Recent research suggests that miRNAs play a role in the regulation of genes at the chromatin level by affecting DNA methylation and histone post-translational modifications [4], [5], [8], [9]. To examine if DNA methylation contributes to repression of Egr2 transcription after sciatic nerve injury in vivo, we performed methylation PCR using primers specific for the CpG islands of the Egr2 proximal promoter. This revealed that the Egr2 proximal promoter is not subject to DNA methylation (Fig. 5D). Since miR-709 regulates nascent transcription of Egr2 we hypothesized that miR-709 contributes to the formation of epigenetic silencing complexes on Egr2 promoter with the repressive histone H3K27Me3 and Ago-1 to induce transcriptional silencing. Transcriptional gene silencing by miRNAs involving Ago proteins with or without the requirement of histone modifications has been shown previously [5]. To verify our hypothesis for the role of miR-709 in transcriptional silencing of Egr2 following peripheral nerve injury we performed in vivo ChIP with H3K27Me3 antibody using chromatin from mouse sciatic nerves. This revealed that 48 hours post-injury, Ago-1 forms complexes with H3K27Me3 (Figure 5E). These repressive complexes contain miR-709 (Figure 5F) and associate with the MSE of the Egr2 promoter in vivo (Figure 5F). RNase H treatment of lysates from injured and control nerves resulted in a decrease in the co-precipitation of miR-709 with the H3K27me3-MSE complex (Fig. 5F) while the association was unaffected by RNase A treatment (data not shown) indicating a direct interaction between miR-709 and the MSE promoter DNA. Collectively, our results demonstrate for the first time a functional role of miRNAs in transcriptional silencing of Egr2 promoter that affects its nascent transcription, as well as the association of Egr2 with epigenetically regulated silencing complexes in vivo.

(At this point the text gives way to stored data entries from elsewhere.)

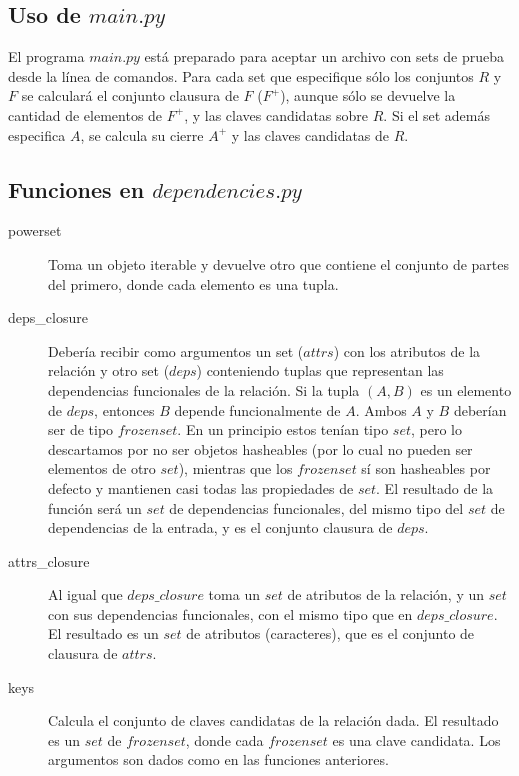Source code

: \documentclass[a4paper]{report}
\begin{document}
\subsection*{Uso de $main.py$}
El programa $main.py$ est\'a preparado para aceptar un archivo con sets de
prueba desde la l\'inea de comandos. Para cada set que especifique s\'olo 
los conjuntos $R$ y $F$ se calcular\'a el conjunto clausura de $F$
($F^{+}$), aunque s\'olo se devuelve la cantidad de elementos de $F^{+}$,
y las claves candidatas sobre $R$. Si el set adem\'as especifica $A$,
se calcula su cierre $A^{+}$ y las claves candidatas de $R$.

\subsection*{Funciones en $dependencies.py$}
\begin{description}
\item [powerset] Toma un objeto iterable y devuelve otro que contiene
                el conjunto de partes del primero, donde cada elemento
                es una tupla.
\item [deps\_closure] Deber\'ia recibir como argumentos un set ($attrs$)
                con los atributos de la relaci\'on y otro set ($deps$)
                conteniendo tuplas que representan las dependencias
                funcionales de la relaci\'on. Si la tupla $(A,B)$ es
                un elemento de $deps$, entonces $B$ depende funcionalmente
                de $A$. Ambos $A$ y $B$ deber\'ian ser de tipo
                $frozenset$. En un principio estos ten\'ian tipo $set$,
                pero lo descartamos por no ser objetos hasheables (por lo
                cual no pueden ser elementos de otro $set$), mientras que
                los $frozenset$ s\'i son hasheables por defecto y
                mantienen casi todas las propiedades de $set$. El
                resultado de la funci\'on ser\'a un $set$ de dependencias
                funcionales, del mismo tipo del $set$ de dependencias de
                la entrada, y es el conjunto clausura de $deps$.
\item [attrs\_closure] Al igual que $deps\_closure$ toma un $set$ de
                atributos de la relaci\'on, y un $set$ con sus
                dependencias funcionales, con el mismo tipo que en
                $deps\_closure$. El resultado es un $set$ de atributos
                (caracteres), que es el conjunto de clausura de $attrs$.
\item [keys] Calcula el conjunto de claves candidatas de la relaci\'on
            dada. El resultado es un $set$ de $frozenset$, donde
            cada $frozenset$ es una clave candidata. Los argumentos
            son dados como en las funciones anteriores.
\end{description}
\end{document}
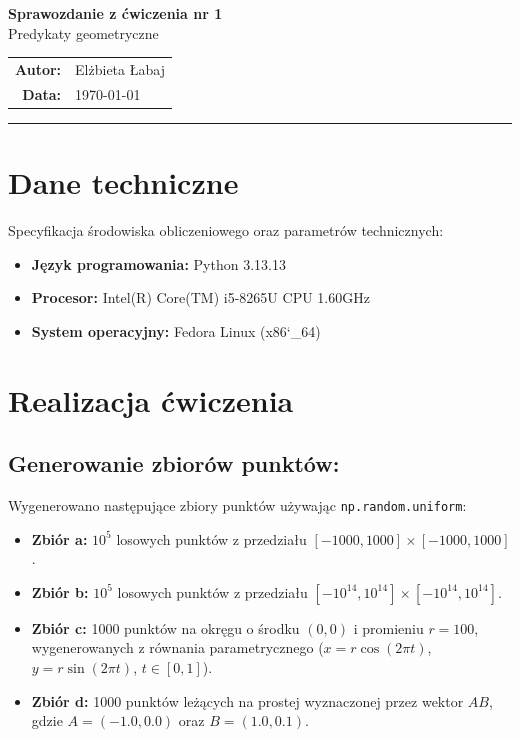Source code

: \documentclass[11pt,a4paper]{article}
\begin{document}
\begin{center}
    {\LARGE \textbf{Sprawozdanie z ćwiczenia nr 1}} \\[0.5em]
    {\Large Predykaty geometryczne} \\[1.5em]
    
    \begin{tabular}{rl}
        \textbf{Autor:} & Elżbieta Łabaj \\
        \textbf{Data:} & \today \\
    \end{tabular}
\end{center}

\vspace{1em}
\hrule
\vspace{1em}

\section{Dane techniczne}
Specyfikacja środowiska obliczeniowego oraz parametrów technicznych:
\begin{itemize}
    \item \textbf{Język programowania:} Python 3.13.13
    \item \textbf{Procesor:} Intel(R) Core(TM) i5-8265U CPU 1.60GHz

    \item \textbf{System operacyjny:} Fedora Linux (x86\char`_64)
\end{itemize}

\section{Realizacja ćwiczenia}
\subsection{Generowanie zbiorów punktów:}
    
    Wygenerowano następujące zbiory punktów używając \texttt{np.random.uniform}:
    \begin{itemize}
        \item \textbf{Zbiór a:} $10^5$ losowych punktów z przedziału $[-1000, 1000] \times [-1000, 1000]$.
        \item \textbf{Zbiór b:} $10^5$ losowych punktów z przedziału $[-10^{14}, 10^{14}] \times [-10^{14}, 10^{14}]$.
        \item \textbf{Zbiór c:} 1000 punktów na okręgu o środku $(0,0)$ i promieniu $r=100$, wygenerowanych z równania parametrycznego ($x = r \cos(2 \pi t)$, $y = r \sin(2 \pi t)$, $t \in [0, 1]$).
        \item \textbf{Zbiór d:} 1000 punktów leżących na prostej wyznaczonej przez wektor $AB$, gdzie $A = (-1.0, 0.0)$ oraz $B = (1.0, 0.1)$.
    \end{itemize}
\end{document}
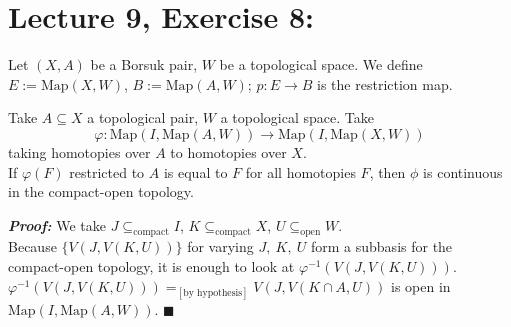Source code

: \documentclass[11pt]{article}
\numberwithin{equation}{section}
\begin{document}
\section{\normalsize{Lecture 9, Exercise 8:}}
Let $(X,A)$ be a Borsuk pair, $W$ be a topological space. We define $E:=\text{Map}(X,W)$, $B:=\text{Map}(A,W)$; $p:E\rightarrow B$ is the restriction map. 

\begin{lem}\label{diamond}
	Take $A\subseteq X$ a topological pair, $W$ a topological space. Take $$\varphi:\text{Map}(I,\text{Map}(A,W))\rightarrow\text{Map}(I,\text{Map}(X,W))$$ taking homotopies over $A$ to homotopies over $X$. \\ 
	If $\varphi(F)$ restricted to $A$ is equal to $F$ for all homotopies $F$, then $\phi$ is continuous in the compact-open topology. 
\end{lem}
\textbf{\emph{Proof:}} We take $J\subseteq_{\text{compact}}I$, $K\subseteq_{\text{compact}}X$, $U\subseteq_{\text{open}}W$. \\ 
Because $\{V(J,V(K,U))\}$ for varying $J,\ K,\ U$ form a subbasis for the compact-open topology, it is enough to look at $\varphi^{-1}(V(J,V(K,U)))$.\\
$\varphi^{-1}(V(J,V(K,U))) =_{[\text{by hypothesis}]} V(J,V(K\cap A,U))$ is open in $\text{Map}(I,\text{Map}(A,W))$. $\blacksquare$
\end{document}
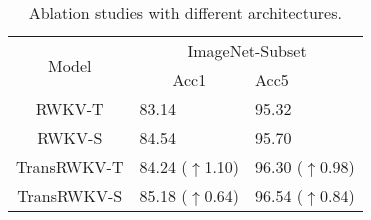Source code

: 
\begin{table}[]
\centering
\scalebox{0.9}
{
\begin{tabular}{c|ll}
\toprule
\multirow{2}{*}{Model} & \multicolumn{2}{c}{ImageNet-Subset} \\
                       & \multicolumn{1}{c|}{Acc1}   & Acc5  \\ \midrule

{\color[HTML]{808080}RWKV-T}                 &   {\color[HTML]{808080}83.14}                          &  {\color[HTML]{808080}95.32}     \\
{\color[HTML]{808080}RWKV-S}                 &     {\color[HTML]{808080}84.54}                        &   {\color[HTML]{808080}95.70}    \\
TransRWKV-T            &      84.24 {\color[HTML]{FE0000} ($\uparrow$1.10)}                      &   96.30 {\color[HTML]{FE0000} ($\uparrow$0.98)}   \\
TransRWKV-S            &      85.18 {\color[HTML]{FE0000} ($\uparrow$0.64)}                      &   96.54 {\color[HTML]{FE0000} ($\uparrow$0.84)}   \\ \midrule
\end{tabular}}
\caption{
Ablation studies with different architectures.
}
\label{tab:aba_archi}
\end{table}
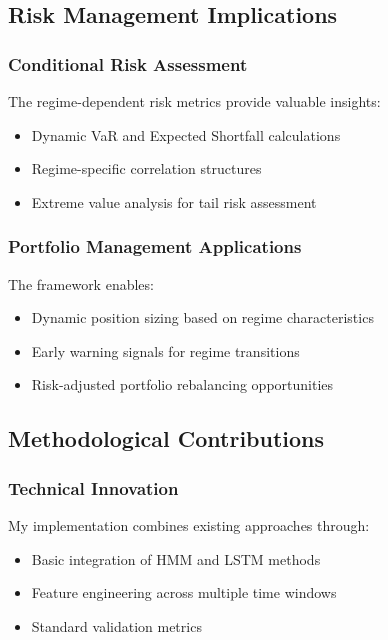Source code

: \subsection{Risk Management Implications}

\subsubsection{Conditional Risk Assessment}
The regime-dependent risk metrics \citep{mcneil2015quantitative} provide valuable insights:
\begin{itemize}
    \item Dynamic VaR and Expected Shortfall calculations \citep{artzner1999coherent}
    \item Regime-specific correlation structures \citep{engle2002dynamic}
    \item Extreme value analysis for tail risk assessment \citep{mcneil2000estimation}
\end{itemize}

\subsubsection{Portfolio Management Applications}
The framework enables:
\begin{itemize}
    \item Dynamic position sizing based on regime characteristics
    \item Early warning signals for regime transitions
    \item Risk-adjusted portfolio rebalancing opportunities
\end{itemize}

\subsection{Methodological Contributions}

\subsubsection{Technical Innovation}
My implementation combines existing approaches through:
\begin{itemize}
    \item Basic integration of HMM and LSTM methods
    \item Feature engineering across multiple time windows
    \item Standard validation metrics
\end{itemize}


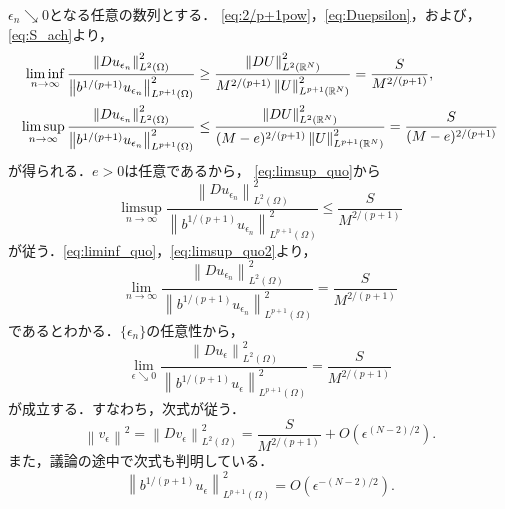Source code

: $\epsilon_n \searrow 0$となる任意の数列とする．
\eqref{eq:2/p+1pow}，\eqref{eq:Duepsilon}，および，
\eqref{eq:S_ach}より，
\begin{align}
 \liminf_{n \to \infty} \frac{\left\| Du_{\epsilon_n}
 \right\|_{L^2(\Omega)}^2}{\left\| b^{1/(p+1)} u_{\epsilon_n}
 \right\|_{L^{p+1}(\Omega)}^2} &\geq 
 \frac{\left\| DU \right\|_{L^2(\mathbb{R}^N)}^2}
   {M^{2/(p+1)} \left\| U \right\|_{L^{p+1}(\mathbb{R}^N)}^2} 
 = \frac{S}{M^{2/(p+1)}}, \label{eq:liminf_quo} \\ 
 \limsup_{n \to \infty} \frac{\left\| Du_{\epsilon_n}
 \right\|_{L^2(\Omega)}^2}{\left\| b^{1/(p+1)} u_{\epsilon_n}
 \right\|_{L^{p+1}(\Omega)}^2} &\leq 
 \frac{\left\| DU \right\|_{L^2(\mathbb{R}^N)}^2}
   {(M-e)^{2/(p+1)} \left\| U \right\|_{L^{p+1}(\mathbb{R}^N)}^2} 
 = \frac{S}{(M-e)^{2/(p+1)}} \label{eq:limsup_quo}
\end{align}
が得られる．$e > 0$は任意であるから，
\eqref{eq:limsup_quo}から
\begin{equation}
 \limsup_{n \to \infty} \frac{\left\| Du_{\epsilon_n}
 \right\|_{L^2(\Omega)}^2}{\left\| b^{1/(p+1)} u_{\epsilon_n}
 \right\|_{L^{p+1}(\Omega)}^2} \leq 
 \frac{S}{M^{2/(p+1)}} \label{eq:limsup_quo2}
\end{equation}
が従う．\eqref{eq:liminf_quo}，\eqref{eq:limsup_quo2}より，
\[
 \lim_{n \to \infty} \frac{\left\| Du_{\epsilon_n}
 \right\|_{L^2(\Omega)}^2}{\left\| b^{1/(p+1)} u_{\epsilon_n}
 \right\|_{L^{p+1}(\Omega)}^2} =
 \frac{S}{M^{2/(p+1)}}
\]
であるとわかる．$\{ \epsilon_n \}$の任意性から，
\[
 \lim_{\epsilon \searrow 0} \frac{\left\| Du_{\epsilon}
 \right\|_{L^2(\Omega)}^2}{\left\| b^{1/(p+1)} u_{\epsilon}
 \right\|_{L^{p+1}(\Omega)}^2} =
 \frac{S}{M^{2/(p+1)}}
\]
が成立する．すなわち，次式が従う．
\begin{equation}
 \left\| v_\epsilon \right\|^2 = \left\| Dv_\epsilon
                                 \right\|^2_{L^2(\Omega)} 
 = \frac{S}{M^{2/(p+1)}} + O(\epsilon^{(N-2)/2}). \label{eq:vepsilon}
\end{equation}
また，議論の途中で次式も判明している．
\begin{equation}
 \left\| b^{1/(p+1)} u_\epsilon \right\|_{L^{p+1}(\Omega)}^2 = 
 O(\epsilon^{-(N-2)/2}). \label{eq:buepsilon}
\end{equation}

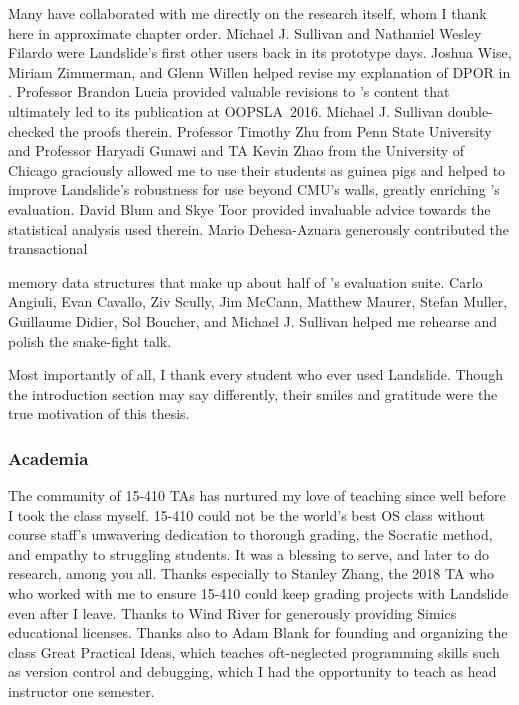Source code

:\documentclass[12pt]{cmuthesis}
\begin{document}
\begin{acknowledgments}
{{Many have collaborated with me directly on the research itself,
whom I thank here in approximate chapter order.
Michael J. Sullivan and Nathaniel Wesley Filardo were Landslide's first other users
back in its prototype days.
Joshua Wise, Miriam Zimmerman, and Glenn Willen helped revise my explanation of DPOR in .
Professor Brandon Lucia provided valuable revisions to 's content
	that ultimately led to its publication at \mbox{OOPSLA}~2016.
Michael J. Sullivan double-checked the proofs therein.
Professor Timothy Zhu from Penn State University
and Professor Haryadi Gunawi and TA Kevin Zhao from the University of Chicago
graciously allowed me to use their students as guinea pigs
and helped to improve Landslide's
robustness for use beyond CMU's walls,
greatly enriching 's evaluation.
David Blum and Skye Toor provided
invaluable advice towards the statistical analysis
used therein.
Mario Dehesa-Azuara generously contributed the transactional
\unskip\parfillskip 0pt \par}

\pagebreak

\noindent
memory data structures
that make up about half of 's evaluation suite.
%
Carlo Angiuli, Evan Cavallo, Ziv Scully, Jim McCann,
Matthew Maurer, Stefan Muller, Guillaume Didier,
Sol Boucher, and Michael J. Sullivan
helped me rehearse and polish the snake-fight talk.

Most importantly of all, I thank every student who ever used Landslide.
Though the introduction section may say differently,
their smiles and gratitude were the true motivation of this thesis.

\subsubsection{Academia}

The community of 15-410 TAs
has nurtured my love of teaching
since well before I took the class myself.
15-410 could not be the world's best OS class
without %
course staff's %
unwavering dedication to
thorough grading, the Socratic method,
and empathy to struggling students.
It was a blessing to serve, and later to do research, among you all.
Thanks especially to Stanley Zhang,
the 2018 TA who who worked with me to ensure
15-410 could keep grading projects with Landslide even after I leave.
Thanks to Wind River for generously
providing
Simics educational licenses.
Thanks also to Adam Blank %
for founding and organizing the class Great Practical Ideas,
which teaches oft-neglected programming skills such as version control and debugging,
which I had the opportunity to teach as head instructor one semester.

}
\end{acknowledgments}
\end{document}
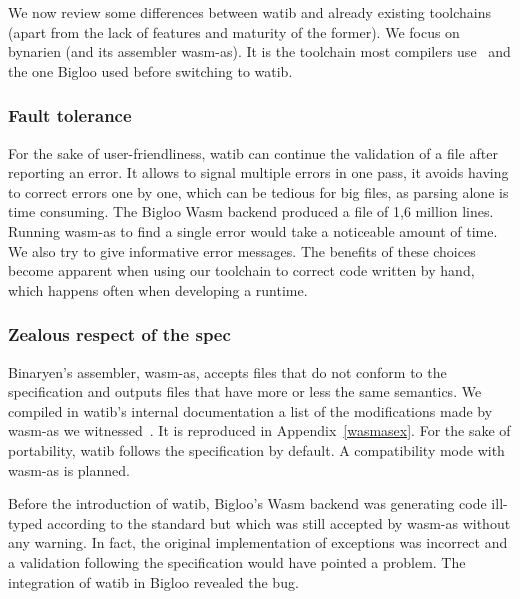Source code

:\documentclass[a4paper,11pt]{article}
\begin{document}
We now review some differences between \textsf{watib} and already existing
toolchains (apart from the lack of features and maturity of the former). We
focus on bynarien (and its assembler \textsf{wasm-as}). It is the toolchain most
compilers use~\cite{Binaryen} and the one Bigloo used before switching to
\textsf{watib}.
\subsubsection{Fault tolerance}
For the sake of user-friendliness, \textsf{watib} can continue the validation of
a file after reporting an error. It allows to signal multiple errors in one
pass, it avoids having to correct errors one by one, which can be tedious
for big files, as parsing alone is time consuming. The Bigloo Wasm backend
produced a file of 1,6 million lines. Running \textsf{wasm-as} to find a single
error would take a noticeable amount of time. We also try to give informative
error messages. The benefits of these choices become apparent when using our
toolchain to correct code written by hand, which happens often when developing a
runtime.

\subsubsection{{Zealous\protect\footnotemark} respect of the spec}
Binaryen's assembler, \textsf{wasm-as}, accepts files that do not conform to the
specification and outputs files that have more or less the same semantics. We
compiled in \textsf{watib}'s internal documentation a list of the modifications
made by \textsf{wasm-as} we witnessed~\cite{WasmAsExtension}. It is reproduced
in Appendix~\ref{wasmasex}. For the sake of portability, \textsf{watib} follows
the specification by default. A compatibility mode with \textsf{wasm-as} is
planned.

Before the introduction of \textsf{watib}, Bigloo's Wasm backend was generating
code ill-typed according to the standard but which was still accepted by
\textsf{wasm-as} without any warning. In fact, the original implementation of
exceptions was incorrect and a validation following the specification would have
pointed a problem. The integration of \textsf{watib} in Bigloo revealed the bug.
\end{document}
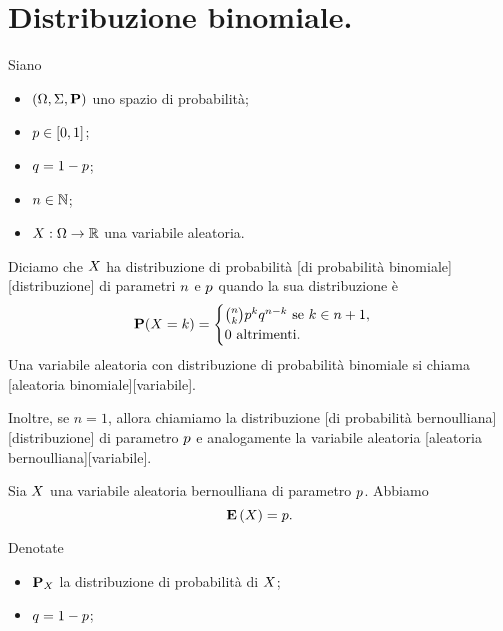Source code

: \section{Distribuzione binomiale.}
\label{VariabiliAleatorieNotevoli_DistribuzioneBinomiale}
\begin{Definition}
  Siano
  \begin{itemize}
    \item $(\SamplesSpace,\Events,\Probability)$ uno spazio di probabilit\`a;
    \item $p \in [0,1]$;
    \item $q = 1 - p$;
    \item $n \in \mathbb{N}$;
    \item $X: \Omega \rightarrow \mathbb{R}$
      una variabile aleatoria.
  \end{itemize}
  Diciamo che $X$ ha distribuzione di probabilit\`a
  [di probabilit\`a binomiale][distribuzione]
  di parametri $n$ e $p$
  quando la sua distribuzione \`e
  \[
    \Probability(X = k) =
    \begin{cases}
      \binom{n}{k}
      \BernoulliProbability^k \BernoulliCoprobability^{n - k}\text{ se }
      k \in n + 1,\\
      0\text{ altrimenti}.
    \end{cases}
  \]
  Una variabile aleatoria con distribuzione di probabilit\`a binomiale si chiama
  [aleatoria binomiale][variabile].
  \par Inoltre, se $n = 1$, allora chiamiamo la distribuzione
  [di probabilit\`a bernoulliana][distribuzione]
  di parametro $p$ e analogamente la variabile aleatoria
  [aleatoria bernoulliana][variabile].
\end{Definition}
\begin{Theorem}
  Sia $X$ una variabile aleatoria bernoulliana di parametro
  $p$. Abbiamo
  \[
    \mathbf{E} \left ( X \right ) = p.
  \]
\end{Theorem}
\Proof Denotate
\begin{itemize}
  \item $\ProbabilityDistribution{\RandomVariable}$ la distribuzione di
probabilit\`a di $X$;
  \item $q = 1 - p$;
\end{itemize}
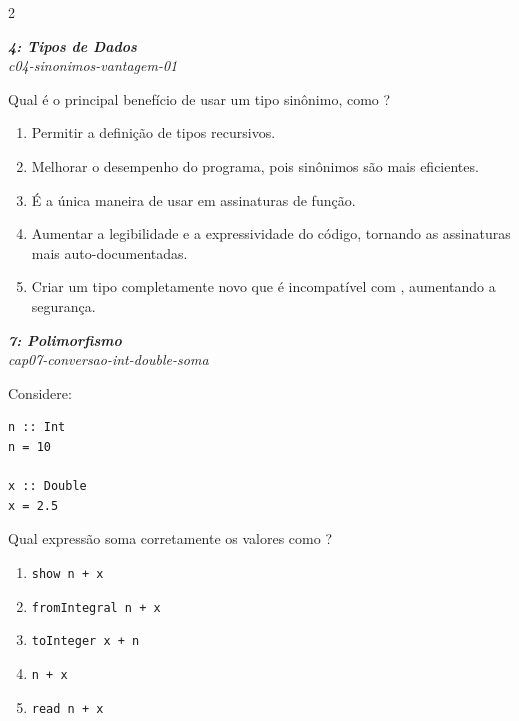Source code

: \documentclass[a4paper,10pt,brazil]{article}
\begin{document}
\begin{multicols}{2}
\begin{flushright}
  \footnotesize
  \textit{\textbf{4: Tipos de Dados}}\\
  \textit{c04-sinonimos-vantagem-01}\\

\end{flushright}
Qual é o principal benefício de usar um tipo sinônimo, como ?

\begin{enumerate}
  \item Permitir a definição de tipos recursivos.

  \item Melhorar o desempenho do programa, pois sinônimos são mais eficientes.

  \item É a única maneira de usar  em assinaturas de função.

  \item Aumentar a legibilidade e a expressividade do código, tornando as assinaturas mais auto-documentadas.

  \item Criar um tipo completamente novo que é incompatível com , aumentando a segurança.


\end{enumerate}

\begin{flushright}
  \footnotesize
  \textit{\textbf{7: Polimorfismo}}\\
  \textit{cap07-conversao-int-double-soma}\\

\end{flushright}
Considere:

\begin{verbatim}
n :: Int
n = 10

x :: Double
x = 2.5
\end{verbatim}

Qual expressão soma corretamente os valores como ?

\begin{enumerate}
  \item \texttt{show n + x}
  \item \texttt{fromIntegral n + x}
  \item \texttt{toInteger x + n}
  \item \texttt{n + x}
  \item \texttt{read n + x}


\end{enumerate}
\end{multicols}
\end{document}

Since this transcriptional repression is epigenetically regulated it can be dynamically modified by extracellular cues and signaling cascades, which can explain the intrinsic potential of the PNS to regenerate.

Discussion

Mammalian miRNAs directly repress hundreds of genes albeit each to a modest degree [36], but the efficacy of miRNA-mediated repression increases with the number of sites [39]. As expected ID-2 and p75NTR mRNAs that show binding sites solely for miRNAs that are repressed in injury (RNA22 analysis) exhibit an increase in translation following the derepression of miRNAs (Fig. 1A). Intriguingly, translation of Sox-2, Nanog and c-Jun is upregulated, while Egr2 is repressed although these mRNAs carry binding sites for both up- and down-regulated miRNAs in injury (Fig. 2). This indicates that same clusters of miRNAs regulate transcripts differently depending on environmental cues. For instance, during development, miR-138 and miR-338 lead to the repression of Sox-2, c-Jun and other anti-myelinating factors to initiate differentiation of glial cells [19], [23] while these transcripts are translated following peripheral nerve injury despite having sites for other upregulated miRNAs (Fig. 2). Obviously, other context factors, such as local AU-content, RNA binding proteins, RNA tertiary structure, and the compact but multiple competing conformations of arbitrary RNA sequences [40] influence the accessibility of miRNA binding sites (Table S1).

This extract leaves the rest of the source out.